Any number of triggers can bring on a migraine, including such different factors as drinking alcohol, experiencing a change in the weather, and not getting enough sleep. Now one researcher has determined that these common migraine triggers and a host of others can produce oxidative stress in the brain. Such stress is marked by a build-up of damaging molecules called free radicals and can lead to pain.

In a study published recently in Headache, Jonathan Borkum, PhD, of the University of Maine’s Department of Psychology, evaluated 2,000 studies about migraine triggers published between 1990 and 2014 and found that nearly all common migraine triggers are capable of generating oxidative stress. Based on those findings, he stated he believes oxidative stress can be a unifying principle behind the types of triggers countless migraineurs experience.

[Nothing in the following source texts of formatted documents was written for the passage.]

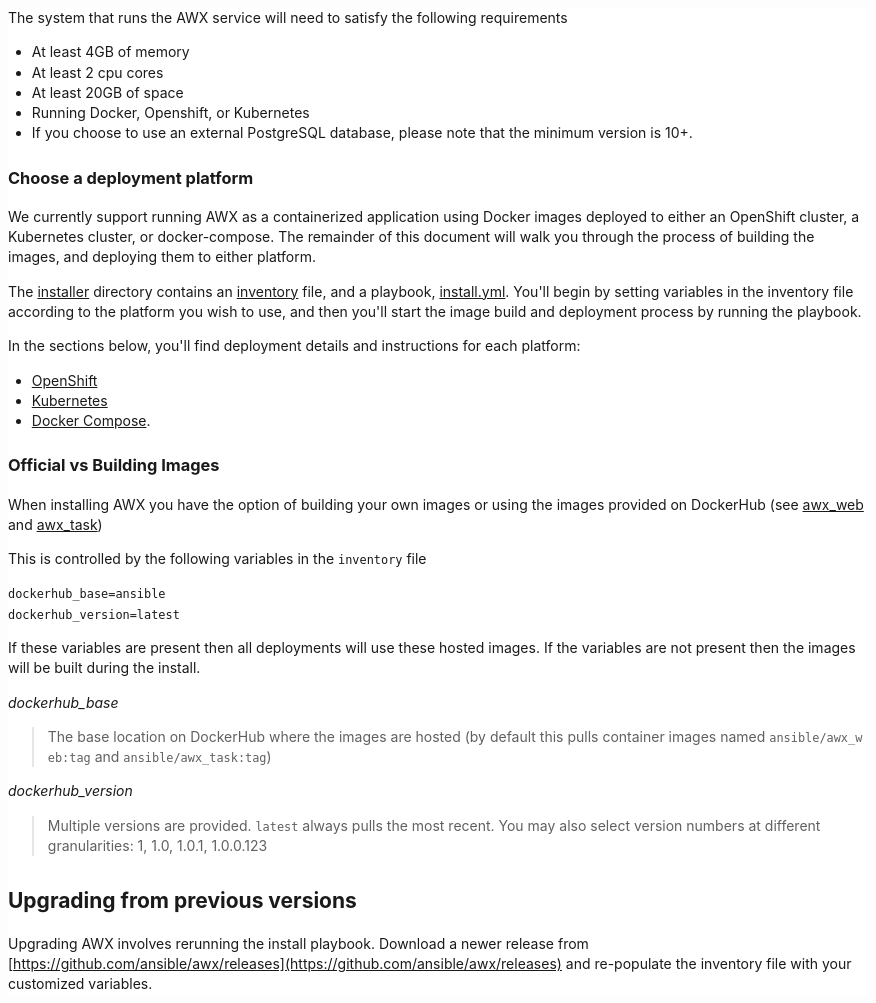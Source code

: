 The system that runs the AWX service will need to satisfy the following requirements

- At least 4GB of memory
- At least 2 cpu cores
- At least 20GB of space
- Running Docker, Openshift, or Kubernetes
- If you choose to use an external PostgreSQL database, please note that the minimum version is 10+.

### Choose a deployment platform

We currently support running AWX as a containerized application using Docker images deployed to either an OpenShift cluster, a Kubernetes cluster, or docker-compose. The remainder of this document will walk you through the process of building the images, and deploying them to either platform.

The [installer](./installer) directory contains an [inventory](./installer/inventory) file, and a playbook, [install.yml](./installer/install.yml). You'll begin by setting variables in the inventory file according to the platform you wish to use, and then you'll start the image build and deployment process by running the playbook.

In the sections below, you'll find deployment details and instructions for each platform:
- [OpenShift](#openshift)
- [Kubernetes](#kubernetes)
- [Docker Compose](#docker-compose).

### Official vs Building Images

When installing AWX you have the option of building your own images or using the images provided on DockerHub (see [awx_web](https://hub.docker.com/r/ansible/awx_web/) and [awx_task](https://hub.docker.com/r/ansible/awx_task/))

This is controlled by the following variables in the `inventory` file

```
dockerhub_base=ansible
dockerhub_version=latest
```

If these variables are present then all deployments will use these hosted images. If the variables are not present then the images will be built during the install.

*dockerhub_base*

> The base location on DockerHub where the images are hosted (by default this pulls container images named `ansible/awx_web:tag` and `ansible/awx_task:tag`)

*dockerhub_version*

> Multiple versions are provided. `latest` always pulls the most recent. You may also select version numbers at different granularities: 1, 1.0, 1.0.1, 1.0.0.123


## Upgrading from previous versions

Upgrading AWX involves rerunning the install playbook. Download a newer release from [https://github.com/ansible/awx/releases](https://github.com/ansible/awx/releases) and re-populate the inventory file with your customized variables.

Dr. Borkum notes in the study that a variety of agents that reduce oxidative stress have been shown to prevent migraine, including vitamin E, ginko biloba, and feverfew. Additionally, regular, moderate aerobic exercise and biofeedback, both of which have been shown to prevent migraine, also increase the anti-oxidant activity of the brain. Still, there is caution about relying on anti-oxidants as a treatment approach, as some studies have shown that common anti-oxidant supplements, such as vitamins A and E, have been linked to higher death rates in people who took them than in those who did not.

In an article in The Boston Globe about this study, Dr. Borkum noted more work needs to be done regarding migraine triggers, oxidative stress, and treatments.

“As with all theories, it (the study) points in the direction of more research that needs to be done,” he said.